* **Data to use**:
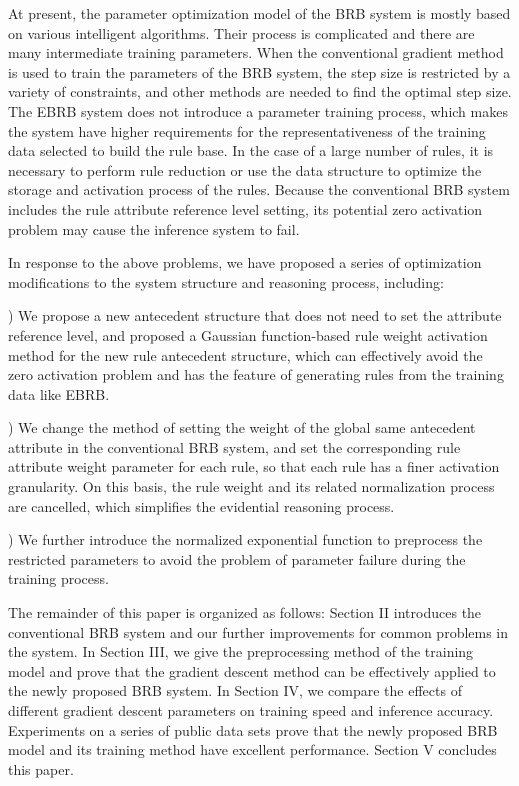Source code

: \documentclass{ieeeaccess}
\begin{document}
At present, the parameter optimization model of the BRB system is mostly based on various intelligent algorithms. Their process is
complicated and there are many intermediate training parameters. When the conventional gradient method is used to train the parameters
of the BRB system, the step size is restricted by a variety of constraints, and other methods are needed to find the optimal step size.
The EBRB system does not introduce a parameter training process, which makes the system have higher requirements for the representativeness
of the training data selected to build the rule base. In the case of a large number of rules, it is necessary to perform rule reduction or
use the data structure to optimize the storage and activation process of the rules. Because the conventional BRB system includes the rule attribute
reference level setting, its potential zero activation problem may cause the inference system to fail.

In response to the above problems, we have proposed a series of optimization modifications to the system structure and reasoning process, including:

) We propose a new antecedent structure that does not need to set the attribute reference level, and proposed a Gaussian function-based
rule weight activation method for the new rule antecedent structure, which can effectively avoid the zero activation problem and has the feature of
generating rules from the training data like EBRB.

) We change the method of setting the weight of the global same antecedent attribute in the
conventional BRB system, and set the corresponding rule attribute weight parameter for each rule, so that each rule has a finer activation granularity.
On this basis, the rule weight and its related normalization process are cancelled, which simplifies the evidential reasoning process.

) We further introduce the normalized exponential function to preprocess the restricted parameters to avoid the problem of
parameter failure during the training process.

The remainder of this paper is organized as follows: Section II introduces the conventional BRB system and our further improvements for common problems in the system.
In Section III, we give the preprocessing method of the training model and prove that the gradient descent method can be effectively applied to the newly proposed BRB system.
In Section IV, we compare the effects of different gradient descent parameters on training speed and inference accuracy. Experiments on a series of public data sets prove that
the newly proposed BRB model and its training method have excellent performance. Section V concludes this paper.
\end{document}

* **Work order**:
Search term "reference": return each line of the data that contains it.

* **Solution for this exercise**:
reference level setting, its potential zero activation problem may cause the inference system to fail.
) We propose a new antecedent structure that does not need to set the attribute reference level, and proposed a Gaussian function-based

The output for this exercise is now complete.